Whats the name of that melancholy military tune played by a single trumpet on Remembrance Sunday?
For the Yanks who all say Taps, fine, that might be your Remembrance tune, but Remembrance Sunday IS NOT AMERICAN!! What is played in the UK is the Last Post. It’s one of the most evocative pieces of bugle music in the world, and one of only two pieces of music in the world that bring tears to my eyes. The other is the pipe tune Highland Cathedral.

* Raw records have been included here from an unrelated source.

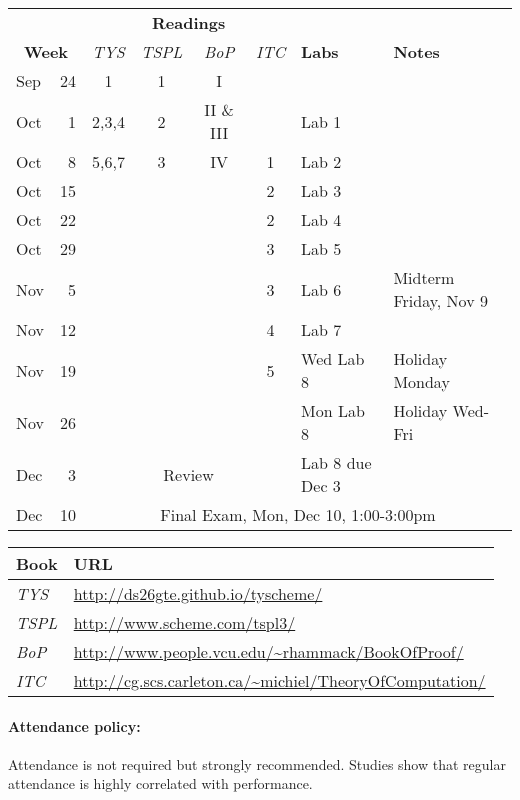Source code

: \documentclass{article}
\begin{document}
  \begin{center}
\begin{tabular}{lr|cccc|l|l}                      
& & \multicolumn{4}{c|}{\bf Readings} &  \\
  \multicolumn{2}{c|}{\bf Week} &\em TYS & \em TSPL &\em BoP&\em ITC
& {\bf Labs}  & {\bf Notes} \\\hline  
Sep & 24  & 1 & 1 & I   & &  \\
Oct & 1 & 2,3,4 & 2 & II \& III &   &Lab 1 &\\
Oct & 8 & 5,6,7 & 3 & IV  & 1 & Lab 2&\\
Oct & 15 &  &   &    & 2 & Lab 3&\\
Oct & 22 &  &   &     & 2 & Lab 4&\\
Oct & 29 &  &   &     & 3 & Lab 5&\\
Nov & 5 &  &   &     & 3 & Lab 6 &Midterm Friday, Nov 9\\
Nov & 12 &  &   &     & 4 & Lab 7&\\
Nov & 19 &  &   &     & 5 & Wed Lab 8& Holiday Monday\\
Nov & 26 &  &  &      &  &Mon Lab 8& Holiday Wed-Fri \\                 
Dec & 3   &  \multicolumn{4}{c|}{Review}  &Lab 8 due Dec 3&\\ \hline
Dec & 10  &  \multicolumn{6}{|c}{Final Exam, Mon, Dec 10, 1:00-3:00pm} \\
\end{tabular}

\begin{tabular}{ll}
Book & URL\\\hline
{\em TYS} &       \url{http://ds26gte.github.io/tyscheme/} \\
{\em TSPL} & \url{http://www.scheme.com/tspl3/} \\
{\em BoP} & \url{http://www.people.vcu.edu/~rhammack/BookOfProof/}\\
{\em ITC} & \url{http://cg.scs.carleton.ca/~michiel/TheoryOfComputation/}\\
\end{tabular}

\end{center}

\paragraph{Attendance policy:} Attendance is not required but strongly
  recommended.  Studies show that regular attendance is highly
  correlated with performance.
\end{document}
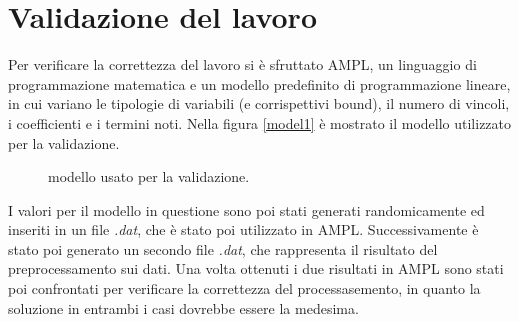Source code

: \documentclass{article}
\newcommand{\perlscript}[2]{
\begin{figure}[ht]
\scalebox{.9}{
}
\caption{\footnotesize{ modello usato per la validazione.}}
\end{figure}
}
\begin{document}
\section{Validazione del lavoro}
Per verificare la correttezza del lavoro si è sfruttato AMPL, un linguaggio di programmazione matematica e un modello predefinito di programmazione lineare, in cui variano le tipologie di variabili (e corrispettivi bound), il numero di vincoli, i coefficienti e i termini noti. Nella figura \ref{model1} è mostrato il modello utilizzato per la validazione.
\perlscript{model1}{Modello usato per la validazione.}
\newline
\newline
I valori per il modello in questione sono poi stati generati randomicamente ed inseriti in un file \textit{.dat}, che è stato poi utilizzato in AMPL. Successivamente è stato poi generato un secondo file \textit{.dat}, che rappresenta il risultato del preprocessamento sui dati. Una volta ottenuti i due risultati in AMPL sono stati poi confrontati per verificare la correttezza del processasemento, in quanto la soluzione in entrambi i casi dovrebbe essere la medesima.




\end{document}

Last Post is a bugle call used at military funerals and ceremonies commemorating those who have fallen in war. Last Post is used in public ceremonials commemorating the war dead, particularly on Remembrance Day in the Commonwealth of Nations (known as Veterans Day in the United States). In Australia and New Zealand it is also played on ANZAC Day. Since 1928 Last Post has been played every evening by buglers of the local Last Post association at the war memorial at Ieper (Ypres) in Belgium known as the Menin Gate, commemorating the British Empire dead at the Battle of Ypres during the First World War. Last Post was used by British forces in North America in colonial times, but its function was taken over in the United States by Taps, which has been used by the United States Army since 1862.
Taps, “Of all the military bugle calls, none is so easily recognized or more apt to render emotion than the call Taps. The melody is both eloquent and haunting, while the history of its origin is interesting and somewhat clouded in controversy. In the British army, a similar type of signal called Last Post has been sounded over soldiers’ graves since 1885, but the use of Taps is unique to the United States military, since the call is sounded at funerals, wreath-laying ceremonies, and memorial services.